> PROBLEM TO SOLVE:
Report each line from the data below that holds the word "Public".

> MATERIAL PROVIDED:

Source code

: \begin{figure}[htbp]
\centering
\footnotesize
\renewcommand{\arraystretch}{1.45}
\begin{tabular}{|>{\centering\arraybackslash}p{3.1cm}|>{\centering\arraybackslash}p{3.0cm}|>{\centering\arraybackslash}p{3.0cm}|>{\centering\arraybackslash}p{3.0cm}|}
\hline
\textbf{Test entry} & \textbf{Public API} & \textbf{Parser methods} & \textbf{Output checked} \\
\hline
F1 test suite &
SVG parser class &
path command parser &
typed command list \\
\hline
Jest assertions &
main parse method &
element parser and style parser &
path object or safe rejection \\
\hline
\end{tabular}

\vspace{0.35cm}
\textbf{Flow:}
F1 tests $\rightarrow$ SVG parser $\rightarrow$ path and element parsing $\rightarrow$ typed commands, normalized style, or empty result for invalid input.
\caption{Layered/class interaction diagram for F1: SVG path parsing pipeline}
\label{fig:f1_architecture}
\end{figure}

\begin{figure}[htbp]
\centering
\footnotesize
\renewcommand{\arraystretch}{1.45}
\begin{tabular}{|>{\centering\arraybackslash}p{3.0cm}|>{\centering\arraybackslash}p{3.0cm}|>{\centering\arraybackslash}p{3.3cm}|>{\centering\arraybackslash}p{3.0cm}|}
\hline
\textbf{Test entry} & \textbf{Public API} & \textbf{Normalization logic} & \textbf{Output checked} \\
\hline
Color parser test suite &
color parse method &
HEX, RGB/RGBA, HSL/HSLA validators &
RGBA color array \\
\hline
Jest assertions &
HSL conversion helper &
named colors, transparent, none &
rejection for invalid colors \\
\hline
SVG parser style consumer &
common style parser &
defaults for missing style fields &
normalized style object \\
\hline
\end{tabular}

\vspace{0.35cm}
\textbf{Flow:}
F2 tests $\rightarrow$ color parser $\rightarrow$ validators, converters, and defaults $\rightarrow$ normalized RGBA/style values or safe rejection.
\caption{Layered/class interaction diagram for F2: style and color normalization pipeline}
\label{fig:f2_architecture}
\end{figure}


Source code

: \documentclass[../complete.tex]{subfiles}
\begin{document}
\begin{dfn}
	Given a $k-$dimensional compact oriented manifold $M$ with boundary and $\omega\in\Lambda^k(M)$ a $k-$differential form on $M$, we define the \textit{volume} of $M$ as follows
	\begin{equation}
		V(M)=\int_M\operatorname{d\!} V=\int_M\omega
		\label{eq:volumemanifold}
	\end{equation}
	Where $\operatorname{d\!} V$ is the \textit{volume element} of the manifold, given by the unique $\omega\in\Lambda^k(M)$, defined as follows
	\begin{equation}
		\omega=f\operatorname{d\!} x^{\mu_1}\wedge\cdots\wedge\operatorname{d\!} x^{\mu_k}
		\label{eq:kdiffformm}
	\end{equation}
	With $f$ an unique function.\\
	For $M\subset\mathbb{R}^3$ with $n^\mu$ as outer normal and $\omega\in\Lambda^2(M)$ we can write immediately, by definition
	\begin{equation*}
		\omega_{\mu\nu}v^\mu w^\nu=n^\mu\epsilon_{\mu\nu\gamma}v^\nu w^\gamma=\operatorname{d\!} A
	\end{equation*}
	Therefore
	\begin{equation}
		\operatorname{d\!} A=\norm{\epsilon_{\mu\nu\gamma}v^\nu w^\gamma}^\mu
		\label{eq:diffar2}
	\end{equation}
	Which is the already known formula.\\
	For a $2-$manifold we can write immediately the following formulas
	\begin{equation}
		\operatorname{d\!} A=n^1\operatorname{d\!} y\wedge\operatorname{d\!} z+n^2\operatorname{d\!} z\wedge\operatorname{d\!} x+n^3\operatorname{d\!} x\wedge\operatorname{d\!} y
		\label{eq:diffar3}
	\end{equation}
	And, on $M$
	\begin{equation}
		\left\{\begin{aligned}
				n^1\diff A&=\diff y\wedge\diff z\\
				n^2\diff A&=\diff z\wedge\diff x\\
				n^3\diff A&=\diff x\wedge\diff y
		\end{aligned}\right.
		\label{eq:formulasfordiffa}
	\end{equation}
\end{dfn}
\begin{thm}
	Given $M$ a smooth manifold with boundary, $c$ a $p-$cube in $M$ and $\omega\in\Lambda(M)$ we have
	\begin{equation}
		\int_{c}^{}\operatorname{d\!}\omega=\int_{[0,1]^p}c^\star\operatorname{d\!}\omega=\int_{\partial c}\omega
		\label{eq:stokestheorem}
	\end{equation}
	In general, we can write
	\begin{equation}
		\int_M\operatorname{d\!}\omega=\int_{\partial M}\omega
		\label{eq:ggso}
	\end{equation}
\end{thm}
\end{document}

> EXPECTED ANSWER:
\textbf{Test entry} & \textbf{Public API} & \textbf{Parser methods} & \textbf{Output checked} \\
\textbf{Test entry} & \textbf{Public API} & \textbf{Normalization logic} & \textbf{Output checked} \\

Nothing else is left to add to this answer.